- **About this exercise**
In the entries that follow, which lines hold the string "Environment"? List them.

- **Supplied information**
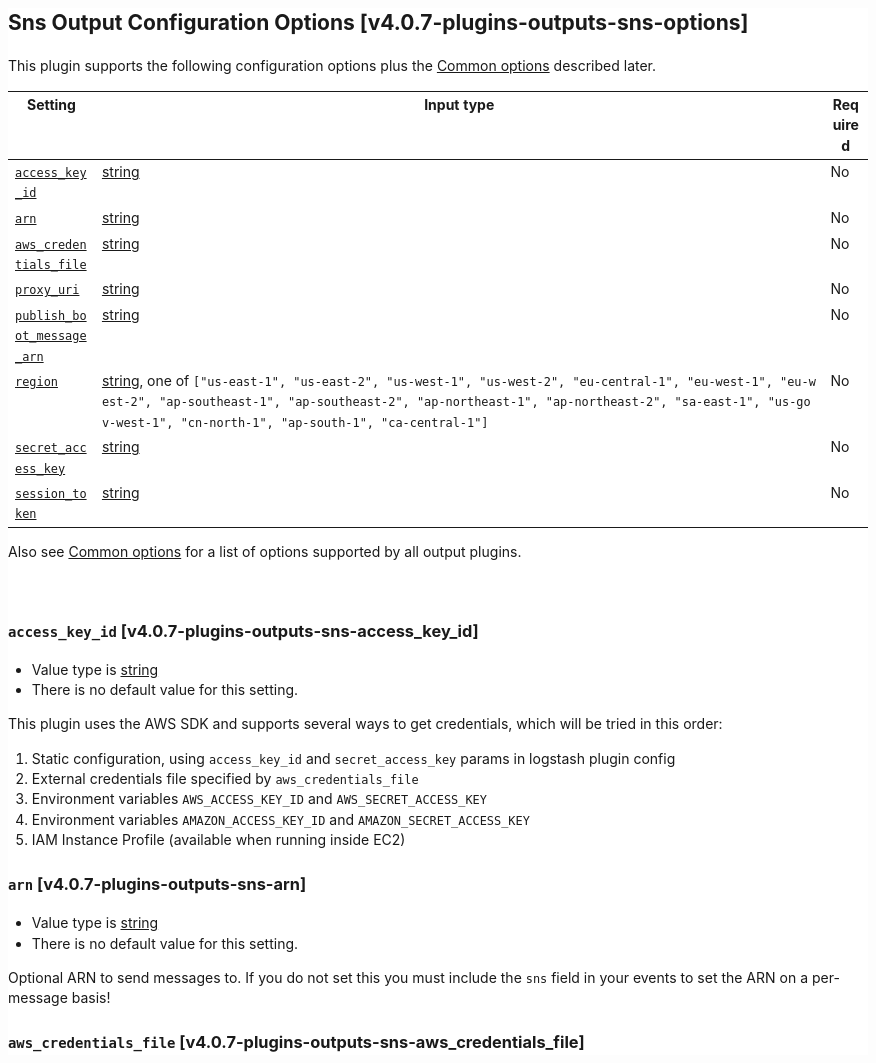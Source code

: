 
## Sns Output Configuration Options [v4.0.7-plugins-outputs-sns-options]

This plugin supports the following configuration options plus the [Common options](v4-0-7-plugins-outputs-sns.md#v4.0.7-plugins-outputs-sns-common-options) described later.

| Setting | Input type | Required |
| --- | --- | --- |
| [`access_key_id`](v4-0-7-plugins-outputs-sns.md#v4.0.7-plugins-outputs-sns-access_key_id) | [string](logstash://reference/configuration-file-structure.md#string) | No |
| [`arn`](v4-0-7-plugins-outputs-sns.md#v4.0.7-plugins-outputs-sns-arn) | [string](logstash://reference/configuration-file-structure.md#string) | No |
| [`aws_credentials_file`](v4-0-7-plugins-outputs-sns.md#v4.0.7-plugins-outputs-sns-aws_credentials_file) | [string](logstash://reference/configuration-file-structure.md#string) | No |
| [`proxy_uri`](v4-0-7-plugins-outputs-sns.md#v4.0.7-plugins-outputs-sns-proxy_uri) | [string](logstash://reference/configuration-file-structure.md#string) | No |
| [`publish_boot_message_arn`](v4-0-7-plugins-outputs-sns.md#v4.0.7-plugins-outputs-sns-publish_boot_message_arn) | [string](logstash://reference/configuration-file-structure.md#string) | No |
| [`region`](v4-0-7-plugins-outputs-sns.md#v4.0.7-plugins-outputs-sns-region) | [string](logstash://reference/configuration-file-structure.md#string), one of `["us-east-1", "us-east-2", "us-west-1", "us-west-2", "eu-central-1", "eu-west-1", "eu-west-2", "ap-southeast-1", "ap-southeast-2", "ap-northeast-1", "ap-northeast-2", "sa-east-1", "us-gov-west-1", "cn-north-1", "ap-south-1", "ca-central-1"]` | No |
| [`secret_access_key`](v4-0-7-plugins-outputs-sns.md#v4.0.7-plugins-outputs-sns-secret_access_key) | [string](logstash://reference/configuration-file-structure.md#string) | No |
| [`session_token`](v4-0-7-plugins-outputs-sns.md#v4.0.7-plugins-outputs-sns-session_token) | [string](logstash://reference/configuration-file-structure.md#string) | No |

Also see [Common options](v4-0-7-plugins-outputs-sns.md#v4.0.7-plugins-outputs-sns-common-options) for a list of options supported by all output plugins.

 

### `access_key_id` [v4.0.7-plugins-outputs-sns-access_key_id]

* Value type is [string](logstash://reference/configuration-file-structure.md#string)
* There is no default value for this setting.

This plugin uses the AWS SDK and supports several ways to get credentials, which will be tried in this order:

1. Static configuration, using `access_key_id` and `secret_access_key` params in logstash plugin config
2. External credentials file specified by `aws_credentials_file`
3. Environment variables `AWS_ACCESS_KEY_ID` and `AWS_SECRET_ACCESS_KEY`
4. Environment variables `AMAZON_ACCESS_KEY_ID` and `AMAZON_SECRET_ACCESS_KEY`
5. IAM Instance Profile (available when running inside EC2)


### `arn` [v4.0.7-plugins-outputs-sns-arn]

* Value type is [string](logstash://reference/configuration-file-structure.md#string)
* There is no default value for this setting.

Optional ARN to send messages to. If you do not set this you must include the `sns` field in your events to set the ARN on a per-message basis!


### `aws_credentials_file` [v4.0.7-plugins-outputs-sns-aws_credentials_file]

- **Answer to the problem**
3. Environment variables `AWS_ACCESS_KEY_ID` and `AWS_SECRET_ACCESS_KEY`
4. Environment variables `AMAZON_ACCESS_KEY_ID` and `AMAZON_SECRET_ACCESS_KEY`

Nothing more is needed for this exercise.